Morbidelli, A., Baillié, K., Batygin, K., Charnoz, S., Guillot, T., Rubie, D. C., et al. (2022). Contemporary formation of early Solar System planetesimals at two distinct radial locations. Nature Astronomy, 6, 72-79. doi:10.1038/s41550-021-01517-7.


Cite as: https://hdl.handle.net/21.11116/0000-000C-B0C8-B
Abstract
The formation of planetesimals is expected to occur via particle-gas instabilities that concentrate dust into self-gravitating clumps1-3. Triggering these instabilities requires the prior pile-up of dust in the protoplanetary disk4,5. This has been successfully modelled exclusively at the disk's snowline6-9, whereas rocky planetesimals in the inner disk were only obtained by assuming either unrealistically large particle sizes10,11 or an enhanced global disk metallicity12. However, planetesimal formation solely at the snowline is difficult to reconcile with the early and contemporaneous formation of iron meteorite parent bodies with distinct oxidation states13,14 and isotopic compositions15, indicating formation at different radial locations in the disk. Here, by modelling the evolution of a disk with ongoing accretion of material from the collapsing molecular cloud16-18, we show that planetesimal formation may have been triggered within the first 0.5 million years by dust pile-up at both the snowline (at ~5 AU) and the silicate sublimation line (at ~1 AU), provided turbulent diffusion was low.
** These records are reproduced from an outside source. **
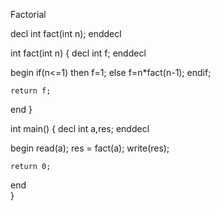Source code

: Factorial  

decl
  int fact(int n);
enddecl

int fact(int n)
{
  decl
    int f;
  enddecl

  begin
    if(n<=1) then
      f=1;
    else
      f=n\*fact(n-1);
    endif;

    return f;
  end
}

int main()
{
  decl
    int a,res;
  enddecl

  begin
    read(a);
    res = fact(a);
    write(res);

    return 0;
  end  
}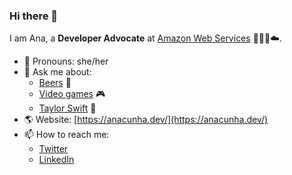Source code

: ### Hi there 👋

I am Ana, a **Developer Advocate** at [Amazon Web Services](https://aws.amazon.com) 👩🏻‍💻☁️.

- 👾 Pronouns: she/her
- 💬 Ask me about:
    - [Beers](https://untappd.com/user/anacunha) 🍺
    - [Video games](https://psnprofiles.com/cunhaana) 🎮
    - [Taylor Swift](https://www.last.fm/user/anamcunha) 🎵
- 🌎 Website: [https://anacunha.dev/](https://anacunha.dev/)
- 📫 How to reach me:
    - [Twitter](https://twitter.com/mcunhaana)
    - [LinkedIn](https://linkedin.com/in/analuizacunha/)

<!--
**anacunha/anacunha** is a ✨ _special_ ✨ repository because its `README.md` (this file) appears on your GitHub profile.

Here are some ideas to get you started:

- 🔭 I’m currently working on ...
- 🌱 I’m currently learning ...
- 👯 I’m looking to collaborate on ...
- 🤔 I’m looking for help with ...
- 💬 Ask me about ...
- 📫 How to reach me: ...
- 😄 Pronouns: ...
- ⚡ Fun fact: ...
-->
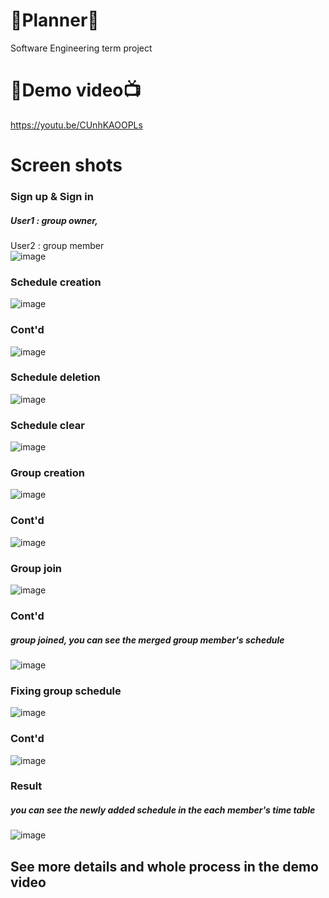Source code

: # 📅Planner📆
Software Engineering term project

# 🎥Demo video📺
https://youtu.be/CUnhKAOOPLs

# Screen shots
### Sign up & Sign in
##### User1 : group owner,  
User2 : group member  
![image](https://user-images.githubusercontent.com/82303989/171805362-1d915e46-182f-4f62-a2ab-451e777d40ab.png)

### Schedule creation
![image](https://user-images.githubusercontent.com/82303989/171805510-bfee309b-e8cc-40ec-989e-ccfd64667b7f.png)

### Cont'd
![image](https://user-images.githubusercontent.com/82303989/171805762-d157dc77-12ca-4e66-afbf-6a06ff5e9fb9.png)

### Schedule deletion
![image](https://user-images.githubusercontent.com/82303989/171805849-cfdbc123-aa02-46f8-9fe0-de8f879f2d86.png)

### Schedule clear
![image](https://user-images.githubusercontent.com/82303989/171806233-22840ff1-f05a-40a6-a893-f3106f2ff3b0.png)

### Group creation
![image](https://user-images.githubusercontent.com/82303989/171805944-532fdd6c-c82f-4d22-8b7d-51ea3e90e620.png)

### Cont'd
![image](https://user-images.githubusercontent.com/82303989/171806083-fe1b505b-bfc5-4078-8e66-db73f9c296b6.png)

### Group join
![image](https://user-images.githubusercontent.com/82303989/171806399-e700f5ff-61a1-412c-b7c4-0536a4d44eae.png)

### Cont'd
##### group joined, you can see the merged group member's schedule
![image](https://user-images.githubusercontent.com/82303989/171806545-64a077f0-b568-4cc7-ba32-3f3facda94b0.png)

### Fixing group schedule
![image](https://user-images.githubusercontent.com/82303989/171806752-93ed7a3a-a9f2-4423-bac8-5582915acc4d.png)

### Cont'd
![image](https://user-images.githubusercontent.com/82303989/171806948-5259ffa6-c066-4d17-9690-73278a1d0312.png)

### Result
##### you can see the newly added schedule in the each member's time table
![image](https://user-images.githubusercontent.com/82303989/171807041-926504d4-1c7a-48e9-b81a-d27f188f9501.png)

## See more details and whole process in the demo video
Particle concentration at ~1 AU is due to the early outward radial motion of gas19 and is assisted by the sublimation and recondensation of silicates20,21. Our results indicate that, although the planetesimals at the two locations formed about contemporaneously, those at the snowline accreted a large fraction of their mass (~60%) from materials delivered to the disk in the first few tens of thousands of years, whereas this fraction is only 30% for the planetesimals formed at the silicate line. Thus, provided that the isotopic composition of the delivered material changed with time22, these two planetesimal populations should have distinct isotopic compositions, consistent with observations15.